# turbo



## Guest (Nov 17, 2002)

I'm in the process of trying to put a turbo on my '93 se-r and have a ton of questions... Can my stock ECU still be used,safely?
Will 370cc injectors be ok with a t-25 or t-28?(preferably t-28)
What muffler works,sounds best? What type of fuel management to use? I have a DET manifold and a t-25 from an '85 200sx not sure how good it is.

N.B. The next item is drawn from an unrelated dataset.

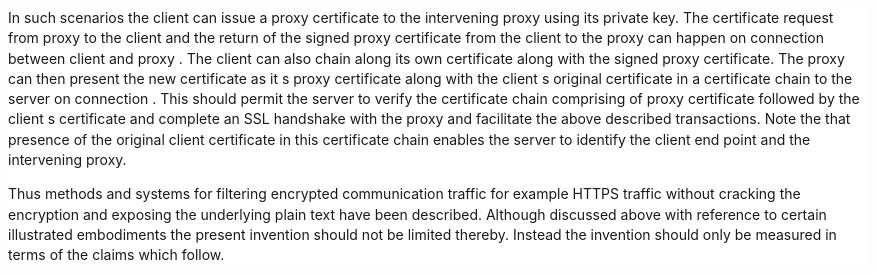 In such scenarios the client can issue a proxy certificate to the intervening proxy using its private key. The certificate request from proxy to the client and the return of the signed proxy certificate from the client to the proxy can happen on connection between client and proxy . The client can also chain along its own certificate along with the signed proxy certificate. The proxy can then present the new certificate as it s proxy certificate along with the client s original certificate in a certificate chain to the server on connection . This should permit the server to verify the certificate chain comprising of proxy certificate followed by the client s certificate and complete an SSL handshake with the proxy and facilitate the above described transactions. Note the that presence of the original client certificate in this certificate chain enables the server to identify the client end point and the intervening proxy.

Thus methods and systems for filtering encrypted communication traffic for example HTTPS traffic without cracking the encryption and exposing the underlying plain text have been described. Although discussed above with reference to certain illustrated embodiments the present invention should not be limited thereby. Instead the invention should only be measured in terms of the claims which follow.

Any help would be greatly appreciated 
thanks...


----------



## W10DET2020 (Sep 1, 2002)

Yes, the stock DE ECU runs OK as is with 370cc injectors but don't expect good gas milage.

I run a stock DE ECU, 370cc, Apex Super AFC, Apex Turbo Timer with digital A/F ratio guage and I love it!

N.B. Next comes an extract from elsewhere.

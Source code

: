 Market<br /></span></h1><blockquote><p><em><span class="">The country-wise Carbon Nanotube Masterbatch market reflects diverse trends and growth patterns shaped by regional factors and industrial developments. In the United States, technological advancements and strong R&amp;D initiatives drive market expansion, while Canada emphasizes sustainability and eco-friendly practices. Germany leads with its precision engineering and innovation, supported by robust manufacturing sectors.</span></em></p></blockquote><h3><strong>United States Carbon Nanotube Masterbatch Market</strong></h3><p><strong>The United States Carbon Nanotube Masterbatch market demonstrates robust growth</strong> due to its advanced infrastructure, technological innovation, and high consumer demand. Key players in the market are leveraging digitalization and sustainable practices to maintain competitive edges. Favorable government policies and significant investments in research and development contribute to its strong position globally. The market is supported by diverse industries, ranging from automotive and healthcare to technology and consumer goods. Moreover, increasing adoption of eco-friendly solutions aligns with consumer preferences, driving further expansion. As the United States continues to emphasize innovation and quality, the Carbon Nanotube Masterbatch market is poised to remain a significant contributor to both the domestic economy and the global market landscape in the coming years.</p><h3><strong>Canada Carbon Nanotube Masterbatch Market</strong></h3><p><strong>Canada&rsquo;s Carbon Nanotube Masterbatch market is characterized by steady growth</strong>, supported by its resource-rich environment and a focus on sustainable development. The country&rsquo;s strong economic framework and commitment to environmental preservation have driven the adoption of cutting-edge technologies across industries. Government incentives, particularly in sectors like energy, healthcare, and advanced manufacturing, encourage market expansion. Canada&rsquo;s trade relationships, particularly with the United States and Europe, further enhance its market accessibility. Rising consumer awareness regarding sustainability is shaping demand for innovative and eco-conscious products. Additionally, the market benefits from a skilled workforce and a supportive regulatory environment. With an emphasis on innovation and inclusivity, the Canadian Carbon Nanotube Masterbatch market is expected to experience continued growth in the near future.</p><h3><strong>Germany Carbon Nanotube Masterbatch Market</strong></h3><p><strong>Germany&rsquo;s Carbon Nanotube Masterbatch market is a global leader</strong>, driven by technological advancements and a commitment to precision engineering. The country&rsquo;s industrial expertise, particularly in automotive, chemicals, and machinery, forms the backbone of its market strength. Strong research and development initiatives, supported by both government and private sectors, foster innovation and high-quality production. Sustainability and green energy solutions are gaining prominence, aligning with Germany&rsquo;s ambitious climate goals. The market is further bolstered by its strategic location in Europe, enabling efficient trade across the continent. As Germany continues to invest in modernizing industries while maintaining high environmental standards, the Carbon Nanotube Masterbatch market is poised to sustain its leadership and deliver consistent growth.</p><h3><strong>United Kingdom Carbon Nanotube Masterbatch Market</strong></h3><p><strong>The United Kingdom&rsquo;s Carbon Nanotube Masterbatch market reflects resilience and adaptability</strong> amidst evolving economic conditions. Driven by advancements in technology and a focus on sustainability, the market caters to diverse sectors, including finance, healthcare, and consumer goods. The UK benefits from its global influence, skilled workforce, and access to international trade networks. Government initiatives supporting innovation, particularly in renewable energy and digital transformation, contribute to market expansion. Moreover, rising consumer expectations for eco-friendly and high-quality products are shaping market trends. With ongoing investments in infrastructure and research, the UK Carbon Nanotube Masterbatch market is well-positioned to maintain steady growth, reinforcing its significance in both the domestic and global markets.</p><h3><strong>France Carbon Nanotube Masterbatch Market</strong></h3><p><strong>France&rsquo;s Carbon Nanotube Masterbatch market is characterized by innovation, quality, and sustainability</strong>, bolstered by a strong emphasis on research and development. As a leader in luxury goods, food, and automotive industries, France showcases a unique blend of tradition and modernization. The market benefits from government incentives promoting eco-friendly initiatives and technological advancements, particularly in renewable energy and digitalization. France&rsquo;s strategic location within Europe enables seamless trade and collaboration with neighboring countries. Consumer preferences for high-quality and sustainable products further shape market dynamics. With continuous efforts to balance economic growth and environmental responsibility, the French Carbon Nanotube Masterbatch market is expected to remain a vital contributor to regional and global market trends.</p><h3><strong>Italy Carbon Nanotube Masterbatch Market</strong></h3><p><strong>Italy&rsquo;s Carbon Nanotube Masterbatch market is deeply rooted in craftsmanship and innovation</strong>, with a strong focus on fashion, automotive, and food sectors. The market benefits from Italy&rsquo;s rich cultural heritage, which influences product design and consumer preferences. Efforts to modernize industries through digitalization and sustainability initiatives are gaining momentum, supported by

You could run either T-25 or T-28 but you should know that the T-25 can just about max. out the 370cc but you can run 4 bar psi with the T-28 to allow for more power.


----------



## Guest (Nov 19, 2002)

Thanks for the info, that should free up about 5-600 dollars from the ECU. If a t-25 will just about max out 370s' would it just be better to get bigger injectors? Are 370s' the biggest that will fit in the stock rail? sooo many questions!!


----------



## tredragon (Nov 16, 2002)

Personally I would get 50lb injectors, and an ECU from JWT. Then again I also plan on going overkill on some other things too. I like upgradability and security!


----------



## Guest (Dec 11, 2002)

Another question: Do I need an FMU (like a Vortec FMU)to boost fuel pressure under boost or can the pressure regulator handle it? I'm getting an AFC and the 370's for now...


----------



## chongo (Sep 25, 2002)

will a 95 se-r ecu work on a 98 sentra gxe?


----------



## Boosterwitch (Apr 15, 2002)

If you put an SR20 in it, it will.


----------



## Boosterwitch (Apr 15, 2002)

mse-r2,

Just make sure you know what your doing with the AFC or you could blow up your motor. You'll have to lean out the car with 370 injectors and a stock ECU, just make sure you don't go too far and you know what detonation sounds like.

I'd still recommend a JWT ECU.


----------



## Guest (Dec 13, 2002)

Thanks for the info Ryan, but on the advice of a friend I already bought an AFC. Now in trying to not blow up my engine I'm looking for product info. It's an APEXi AFC from Japan,do you or anybody else know where I can get a wiring diagram for the AFC? Or should I just sell it and wait until I can scrape up JWT ECU money.


----------



## nak1 (May 17, 2002)

from what i have been told the AFC is a good controller but is best left for experianced tuners. I personally am just going to suck it up and go JWT so i dont blow the motor.


----------